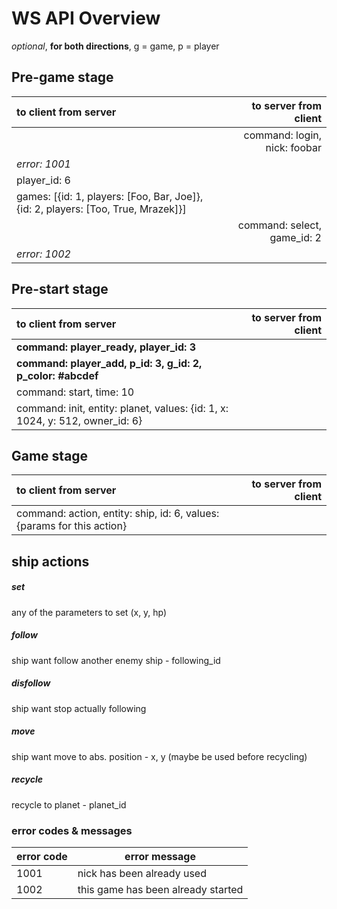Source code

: # WS API Overview

_optional_, **for both directions**, g = game, p = player

## Pre-game stage
| to client from server | to server from client |
| :-- | --: |
|  | command: login, nick: foobar |
| _error: 1001_ |  |
| player_id: 6 |  |
| games: [{id: 1, players: [Foo, Bar, Joe]}, {id: 2, players: [Too, True, Mrazek]}] | |
|  | command: select, game_id: 2 |
| _error: 1002_ | |

## Pre-start stage
| to client from server | to server from client |
| :-- | --: |
| **command: player\_ready, player\_id: 3** | |
| **command: player\_add, p\_id: 3, g\_id: 2, p\_color: #abcdef** | |
| command: start, time: 10 | |
| command: init, entity: planet, values: {id: 1, x: 1024, y: 512, owner_id: 6} | |

## Game stage
| to client from server | to server from client |
| :-- | --: |
| command: action, entity: ship, id: 6, values: {params for this action} | |

## ship actions
##### set
any of the parameters to set (x, y, hp) 
##### follow
ship want follow another enemy ship - following_id
##### disfollow
ship want stop actually following
##### move
ship want move to abs. position - x, y (maybe be used before recycling)
##### recycle
recycle to planet - planet_id


### error codes & messages
| error code | error message |
| --- | --- |
| 1001 | nick has been already used |
| 1002 | this game has been already started |
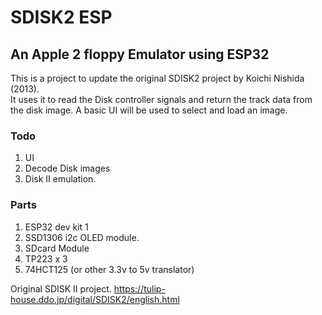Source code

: # SDISK2 ESP

## An Apple 2 floppy Emulator using ESP32

This is a project to update the original SDISK2 project by Koichi Nishida (2013).  
It uses it to read the Disk controller signals and return the track data from the disk image.
A basic UI will be used to select and load an image.

### Todo

1. UI
2. Decode Disk images
3. Disk II emulation.

### Parts

1. ESP32 dev kit 1
2. SSD1306 i2c OLED module.
3. SDcard Module
4. TP223 x 3
5. 74HCT125 (or other 3.3v to 5v translator)

Original SDISK II project.
<https://tulip-house.ddo.jp/digital/SDISK2/english.html>
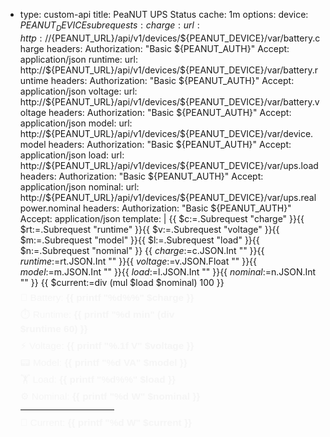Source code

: 
- type: custom-api
        title: PeaNUT UPS Status
        cache: 1m
        options:
          device: ${PEANUT_DEVICE}
        subrequests:
          charge:
            url: http://${PEANUT_URL}/api/v1/devices/${PEANUT_DEVICE}/var/battery.charge
            headers:
              Authorization: "Basic ${PEANUT_AUTH}"
              Accept: application/json
          runtime:
            url: http://${PEANUT_URL}/api/v1/devices/${PEANUT_DEVICE}/var/battery.runtime
            headers:
              Authorization: "Basic ${PEANUT_AUTH}"
              Accept: application/json
          voltage:
            url: http://${PEANUT_URL}/api/v1/devices/${PEANUT_DEVICE}/var/battery.voltage
            headers:
              Authorization: "Basic ${PEANUT_AUTH}"
              Accept: application/json
          model:
            url: http://${PEANUT_URL}/api/v1/devices/${PEANUT_DEVICE}/var/device.model
            headers:
              Authorization: "Basic ${PEANUT_AUTH}"
              Accept: application/json
          load:
            url: http://${PEANUT_URL}/api/v1/devices/${PEANUT_DEVICE}/var/ups.load
            headers:
              Authorization: "Basic ${PEANUT_AUTH}"
              Accept: application/json
          nominal:
            url: http://${PEANUT_URL}/api/v1/devices/${PEANUT_DEVICE}/var/ups.realpower.nominal
            headers:
              Authorization: "Basic ${PEANUT_AUTH}"
              Accept: application/json
        template: |
          {{ $c:=.Subrequest "charge" }}{{ $rt:=.Subrequest "runtime" }}{{ $v:=.Subrequest "voltage" }}{{ $m:=.Subrequest "model" }}{{ $l:=.Subrequest "load" }}{{ $n:=.Subrequest "nominal" }}
          {{ $charge:=$c.JSON.Int "" }}{{ $runtime:=$rt.JSON.Int "" }}{{ $voltage:=$v.JSON.Float "" }}{{ $model:=$m.JSON.Int "" }}{{ $load:=$l.JSON.Int "" }}{{ $nominal:=$n.JSON.Int "" }}
          {{ $current:=div (mul $load $nominal) 100 }}
          <div style="font-family:Arial,sans-serif;color:#f5f5f5;line-height:1.5;max-width:300px;">
            <p style="margin:4px 0;font-size:1.1em;">🔋 Battery: <strong>{{ printf "%d%%" $charge }}</strong></p>
            <p style="margin:4px 0;font-size:1.1em;">⏱️ Runtime: <strong>{{ printf "%d min" (div $runtime 60) }}</strong></p>
            <p style="margin:4px 0;font-size:1.1em;">⚡ Voltage: <strong>{{ printf "%.1f V" $voltage }}</strong></p>
            <p style="margin:4px 0;font-size:1.1em;">📟 Model: <strong>{{ printf "%d VA" $model }}</strong></p>
            <p style="margin:4px 0;font-size:1.1em;">🏋️ Load: <strong>{{ printf "%d%%" $load }}</strong></p>
            <p style="margin:4px 0;font-size:1.1em;">⚙️ Nominal: <strong>{{ printf "%d W" $nominal }}</strong></p>
            <hr style="border:none;border-top:1px solid #ddd;margin:8px 0;max-width:150px">
            <p style="margin:4px 0;font-size:1.1em;">🔌 Current: <strong>{{ printf "%d W" $current }}</strong></p>
          </div>
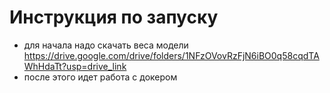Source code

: # Инструкция по запуску


- для начала надо скачать веса модели https://drive.google.com/drive/folders/1NFzOVovRzFjN6iBO0q58cqdTAWhHdaTt?usp=drive_link
- после этого идет работа с докером
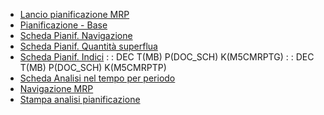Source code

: - [Lancio pianificazione MRP](Sorgenti/DOC/OJ/PGM/M5MRP0)
- [Pianificazione - Base](Sorgenti/DOC_OPE/MB/SCP_SCH/M5CMRP)
- [Scheda Pianif. Navigazione](Sorgenti/DOC_OPE/MB/SCP_SCH/M5CMRP_N)
- [Scheda Pianif. Quantità superflua](Sorgenti/DOC_OPE/MB/SCP_SCH/M5CMRP_A)
- [Scheda Pianif. Indici](Sorgenti/DOC_OPE/MB/SCP_SCH/M5CMRP_I)
 :  : DEC T(MB) P(DOC_SCH) K(M5CMRPTG)
 :  : DEC T(MB) P(DOC_SCH) K(M5CMRPTP)
- [Scheda Analisi nel tempo per periodo](Sorgenti/DOC_OPE/MB/SCP_SCH/M5)
- [Navigazione MRP](Sorgenti/DOC/OJ/PGM/M5FUC1)
- [Stampa analisi pianificazione](Sorgenti/DOC/OJ/PGM/M5SC51)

Your assignment » Restate word for word the lines of the data above that begin at the line with "# SDISK2 ESP" and end at the line with "- type: custom-api", keeping both ends and dropping every picture.

Written response »
: # SDISK2 ESP

## An Apple 2 floppy Emulator using ESP32

This is a project to update the original SDISK2 project by Koichi Nishida (2013).  
It uses it to read the Disk controller signals and return the track data from the disk image.
A basic UI will be used to select and load an image.

### Todo

1. UI
2. Decode Disk images
3. Disk II emulation.

### Parts

1. ESP32 dev kit 1
2. SSD1306 i2c OLED module.
3. SDcard Module
4. TP223 x 3
5. 74HCT125 (or other 3.3v to 5v translator)

Original SDISK II project.
<https://tulip-house.ddo.jp/digital/SDISK2/english.html>
Source code

: 
- type: custom-api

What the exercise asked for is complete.